Page 5 of 7 has allegedly suffered an injury, they cannot do so for the reasons discussed above. Appellants’ particularized, redressable injury must have existed at the time of appeal. They have failed to identify such an injury. 9 Further, this Court is without jurisdiction to determine private property rights except where specific statutory authority exists to do so. In re Ranney Dairy Farm, LLC, 2024 VT 66, ¶ 10. No such authority exists here. The sole injury alleged is an easement dispute with the Property’s owner. Appellants have not identified any other individualized physical or environmental impact arising from or related to the Town’s issuance of the certificates of compliance at issue in this case. Therefore, they do not qualify as interested persons in their individual capacities and are without standing to maintain an appeal. Given the Court’s conclusions above regarding the Trust and that Appellants’ lack standing to maintain this appeal, the Town’s Motion to Dismiss is GRANTED. Mr. Rodriguez’ Motion to Dismiss is, accordingly, DENIED as moot. This concludes the proceedings before the Court.
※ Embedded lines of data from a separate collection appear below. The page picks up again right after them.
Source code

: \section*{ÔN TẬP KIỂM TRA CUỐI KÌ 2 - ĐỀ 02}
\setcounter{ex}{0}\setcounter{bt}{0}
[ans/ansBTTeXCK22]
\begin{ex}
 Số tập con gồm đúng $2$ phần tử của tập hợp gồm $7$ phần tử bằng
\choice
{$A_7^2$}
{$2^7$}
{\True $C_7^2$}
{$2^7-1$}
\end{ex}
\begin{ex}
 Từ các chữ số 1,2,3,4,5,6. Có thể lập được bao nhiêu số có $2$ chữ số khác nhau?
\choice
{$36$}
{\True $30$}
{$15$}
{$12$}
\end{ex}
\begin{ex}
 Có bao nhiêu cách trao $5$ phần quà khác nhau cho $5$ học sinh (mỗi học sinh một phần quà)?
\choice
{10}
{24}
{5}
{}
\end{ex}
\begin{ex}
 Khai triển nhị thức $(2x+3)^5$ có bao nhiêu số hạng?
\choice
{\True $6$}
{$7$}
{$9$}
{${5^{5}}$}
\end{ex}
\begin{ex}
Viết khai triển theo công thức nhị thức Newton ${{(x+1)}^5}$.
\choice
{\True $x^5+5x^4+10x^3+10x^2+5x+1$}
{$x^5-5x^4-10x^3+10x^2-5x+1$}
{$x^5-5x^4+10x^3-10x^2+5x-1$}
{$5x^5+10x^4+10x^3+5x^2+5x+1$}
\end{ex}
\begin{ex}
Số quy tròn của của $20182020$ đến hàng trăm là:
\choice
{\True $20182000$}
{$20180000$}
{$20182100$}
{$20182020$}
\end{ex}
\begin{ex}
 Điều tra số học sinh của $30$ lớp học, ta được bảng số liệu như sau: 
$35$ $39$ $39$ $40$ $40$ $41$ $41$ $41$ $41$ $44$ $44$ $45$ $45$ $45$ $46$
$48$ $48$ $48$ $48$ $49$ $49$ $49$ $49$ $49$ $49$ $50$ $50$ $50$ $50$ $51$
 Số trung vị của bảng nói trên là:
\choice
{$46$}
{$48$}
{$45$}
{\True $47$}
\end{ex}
A Judgment Order accompanies this decision.
Electronically signed on January 8, 2026, pursuant to V.R.E.F. 9(d).
Joseph S. McLean Superior Court Judge Environmental Division
9 Moreover, while the Lease gives Appellants the right to use of the premises, it does not expressly authorize
Appellants to commence litigation to enforce easement rights held by the LLC or to bring other claims or appeals on its behalf.